(Stored data entries)

* * *

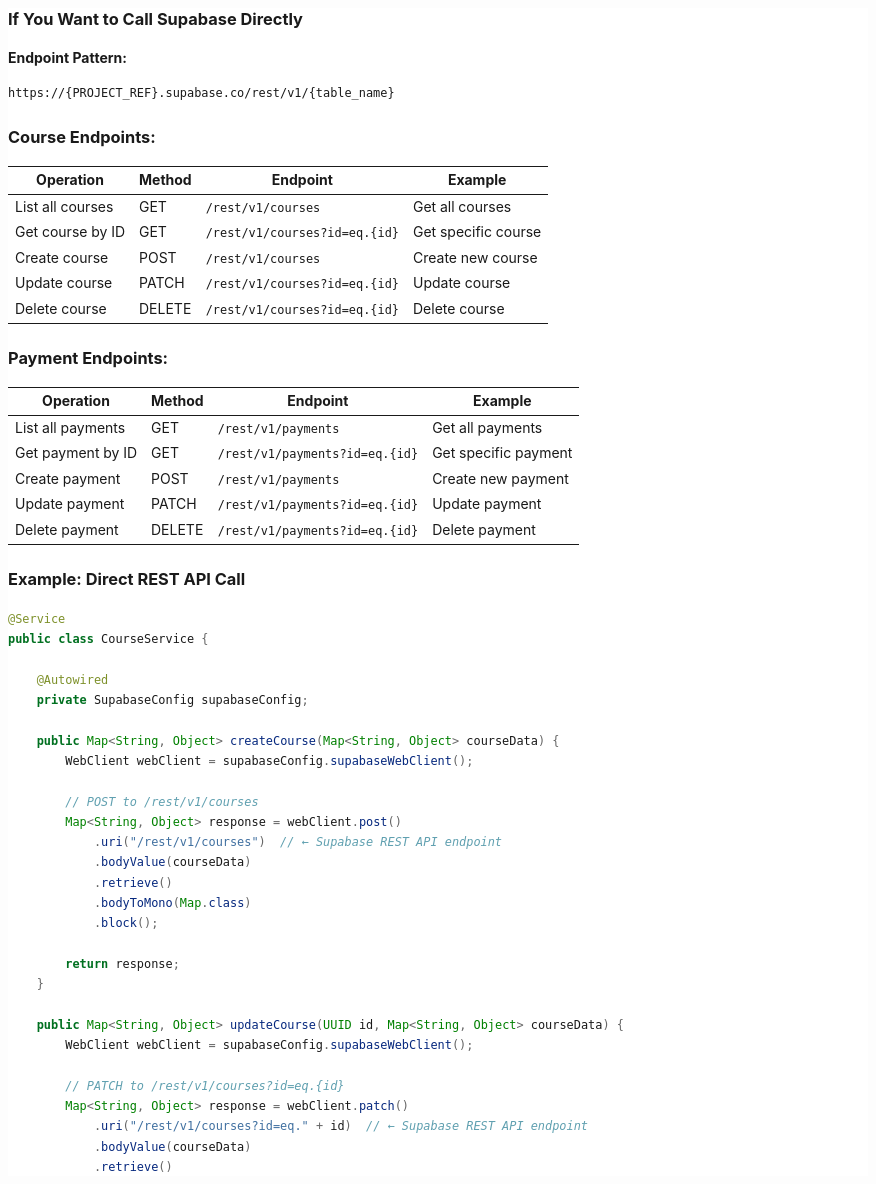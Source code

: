 ### If You Want to Call Supabase Directly

**Endpoint Pattern:**
```
https://{PROJECT_REF}.supabase.co/rest/v1/{table_name}
```

### Course Endpoints:

| Operation | Method | Endpoint | Example |
|-----------|--------|----------|---------|
| List all courses | GET | `/rest/v1/courses` | Get all courses |
| Get course by ID | GET | `/rest/v1/courses?id=eq.{id}` | Get specific course |
| Create course | POST | `/rest/v1/courses` | Create new course |
| Update course | PATCH | `/rest/v1/courses?id=eq.{id}` | Update course |
| Delete course | DELETE | `/rest/v1/courses?id=eq.{id}` | Delete course |

### Payment Endpoints:

| Operation | Method | Endpoint | Example |
|-----------|--------|----------|---------|
| List all payments | GET | `/rest/v1/payments` | Get all payments |
| Get payment by ID | GET | `/rest/v1/payments?id=eq.{id}` | Get specific payment |
| Create payment | POST | `/rest/v1/payments` | Create new payment |
| Update payment | PATCH | `/rest/v1/payments?id=eq.{id}` | Update payment |
| Delete payment | DELETE | `/rest/v1/payments?id=eq.{id}` | Delete payment |

### Example: Direct REST API Call

```java
@Service
public class CourseService {
    
    @Autowired
    private SupabaseConfig supabaseConfig;
    
    public Map<String, Object> createCourse(Map<String, Object> courseData) {
        WebClient webClient = supabaseConfig.supabaseWebClient();
        
        // POST to /rest/v1/courses
        Map<String, Object> response = webClient.post()
            .uri("/rest/v1/courses")  // ← Supabase REST API endpoint
            .bodyValue(courseData)
            .retrieve()
            .bodyToMono(Map.class)
            .block();
        
        return response;
    }
    
    public Map<String, Object> updateCourse(UUID id, Map<String, Object> courseData) {
        WebClient webClient = supabaseConfig.supabaseWebClient();
        
        // PATCH to /rest/v1/courses?id=eq.{id}
        Map<String, Object> response = webClient.patch()
            .uri("/rest/v1/courses?id=eq." + id)  // ← Supabase REST API endpoint
            .bodyValue(courseData)
            .retrieve()
```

* * *

__About this task__
Your copy should match every record exactly and contain no pictures.

__Task result__
Source code

: ### If You Want to Call Supabase Directly

**Endpoint Pattern:**
```
https://{PROJECT_REF}.supabase.co/rest/v1/{table_name}
```

### Course Endpoints:

| Operation | Method | Endpoint | Example |
|-----------|--------|----------|---------|
| List all courses | GET | `/rest/v1/courses` | Get all courses |
| Get course by ID | GET | `/rest/v1/courses?id=eq.{id}` | Get specific course |
| Create course | POST | `/rest/v1/courses` | Create new course |
| Update course | PATCH | `/rest/v1/courses?id=eq.{id}` | Update course |
| Delete course | DELETE | `/rest/v1/courses?id=eq.{id}` | Delete course |

### Payment Endpoints:

| Operation | Method | Endpoint | Example |
|-----------|--------|----------|---------|
| List all payments | GET | `/rest/v1/payments` | Get all payments |
| Get payment by ID | GET | `/rest/v1/payments?id=eq.{id}` | Get specific payment |
| Create payment | POST | `/rest/v1/payments` | Create new payment |
| Update payment | PATCH | `/rest/v1/payments?id=eq.{id}` | Update payment |
| Delete payment | DELETE | `/rest/v1/payments?id=eq.{id}` | Delete payment |

### Example: Direct REST API Call

```java
@Service
public class CourseService {
    
    @Autowired
    private SupabaseConfig supabaseConfig;
    
    public Map<String, Object> createCourse(Map<String, Object> courseData) {
        WebClient webClient = supabaseConfig.supabaseWebClient();
        
        // POST to /rest/v1/courses
        Map<String, Object> response = webClient.post()
            .uri("/rest/v1/courses")  // ← Supabase REST API endpoint
            .bodyValue(courseData)
            .retrieve()
            .bodyToMono(Map.class)
            .block();
        
        return response;
    }
    
    public Map<String, Object> updateCourse(UUID id, Map<String, Object> courseData) {
        WebClient webClient = supabaseConfig.supabaseWebClient();
        
        // PATCH to /rest/v1/courses?id=eq.{id}
        Map<String, Object> response = webClient.patch()
            .uri("/rest/v1/courses?id=eq." + id)  // ← Supabase REST API endpoint
            .bodyValue(courseData)
            .retrieve()
```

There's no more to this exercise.